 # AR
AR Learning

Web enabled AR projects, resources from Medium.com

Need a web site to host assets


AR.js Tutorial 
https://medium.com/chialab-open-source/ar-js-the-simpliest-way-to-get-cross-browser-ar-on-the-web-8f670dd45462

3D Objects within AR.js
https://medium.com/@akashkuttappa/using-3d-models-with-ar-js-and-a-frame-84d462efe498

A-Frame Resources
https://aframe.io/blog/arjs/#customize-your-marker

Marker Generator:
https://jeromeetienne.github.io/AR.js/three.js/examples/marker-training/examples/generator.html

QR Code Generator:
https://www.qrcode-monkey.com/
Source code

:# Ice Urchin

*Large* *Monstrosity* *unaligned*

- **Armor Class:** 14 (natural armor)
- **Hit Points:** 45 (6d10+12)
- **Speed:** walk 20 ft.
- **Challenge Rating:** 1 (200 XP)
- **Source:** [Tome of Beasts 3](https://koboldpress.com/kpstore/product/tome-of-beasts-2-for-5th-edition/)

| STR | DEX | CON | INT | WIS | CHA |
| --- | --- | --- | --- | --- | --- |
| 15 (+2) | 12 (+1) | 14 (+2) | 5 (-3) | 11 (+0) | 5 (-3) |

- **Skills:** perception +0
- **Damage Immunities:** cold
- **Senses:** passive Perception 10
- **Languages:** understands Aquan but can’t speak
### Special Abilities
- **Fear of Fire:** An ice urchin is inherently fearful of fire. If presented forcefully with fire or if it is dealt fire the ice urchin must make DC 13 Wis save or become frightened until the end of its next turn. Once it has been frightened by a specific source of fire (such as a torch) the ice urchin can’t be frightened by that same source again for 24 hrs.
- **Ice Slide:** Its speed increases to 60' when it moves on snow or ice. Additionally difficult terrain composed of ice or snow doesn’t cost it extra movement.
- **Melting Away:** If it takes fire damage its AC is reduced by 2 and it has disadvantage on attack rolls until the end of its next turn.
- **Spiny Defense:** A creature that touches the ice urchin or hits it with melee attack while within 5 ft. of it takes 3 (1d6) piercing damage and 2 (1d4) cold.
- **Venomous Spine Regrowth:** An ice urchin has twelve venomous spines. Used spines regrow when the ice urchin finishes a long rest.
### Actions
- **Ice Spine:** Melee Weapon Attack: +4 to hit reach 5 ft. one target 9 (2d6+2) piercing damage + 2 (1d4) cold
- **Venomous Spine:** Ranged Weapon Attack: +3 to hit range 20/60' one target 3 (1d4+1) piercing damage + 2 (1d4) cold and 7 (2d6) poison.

==

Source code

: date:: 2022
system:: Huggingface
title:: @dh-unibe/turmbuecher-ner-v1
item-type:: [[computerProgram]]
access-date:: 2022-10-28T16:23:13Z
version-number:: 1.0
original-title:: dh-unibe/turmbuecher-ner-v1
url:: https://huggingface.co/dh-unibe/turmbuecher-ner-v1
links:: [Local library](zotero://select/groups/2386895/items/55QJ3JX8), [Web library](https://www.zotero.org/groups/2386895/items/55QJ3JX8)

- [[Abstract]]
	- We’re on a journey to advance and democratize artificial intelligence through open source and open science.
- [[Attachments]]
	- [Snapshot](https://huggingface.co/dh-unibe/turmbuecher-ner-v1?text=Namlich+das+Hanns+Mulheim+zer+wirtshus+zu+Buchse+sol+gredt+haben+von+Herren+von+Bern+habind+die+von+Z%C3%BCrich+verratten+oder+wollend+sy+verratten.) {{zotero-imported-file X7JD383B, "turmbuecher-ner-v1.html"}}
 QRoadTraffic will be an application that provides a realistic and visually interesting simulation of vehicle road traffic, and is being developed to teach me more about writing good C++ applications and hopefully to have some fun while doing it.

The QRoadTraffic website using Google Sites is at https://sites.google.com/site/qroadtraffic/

* * *

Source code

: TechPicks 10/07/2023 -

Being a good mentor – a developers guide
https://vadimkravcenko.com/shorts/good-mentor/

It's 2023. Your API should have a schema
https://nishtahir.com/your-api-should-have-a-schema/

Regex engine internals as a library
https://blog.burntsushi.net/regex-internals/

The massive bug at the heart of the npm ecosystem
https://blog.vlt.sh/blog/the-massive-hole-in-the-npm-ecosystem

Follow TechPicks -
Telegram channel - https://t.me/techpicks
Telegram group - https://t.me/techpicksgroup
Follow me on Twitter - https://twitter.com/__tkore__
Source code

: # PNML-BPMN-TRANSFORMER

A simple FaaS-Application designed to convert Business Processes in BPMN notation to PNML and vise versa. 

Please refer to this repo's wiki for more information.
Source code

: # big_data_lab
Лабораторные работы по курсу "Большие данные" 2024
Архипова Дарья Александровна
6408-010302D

◆ Problem details ◆
Pull every line with the string "BPMN" from the data above.

◆ Task answer ◆
: # PNML-BPMN-TRANSFORMER
A simple FaaS-Application designed to convert Business Processes in BPMN notation to PNML and vise versa. 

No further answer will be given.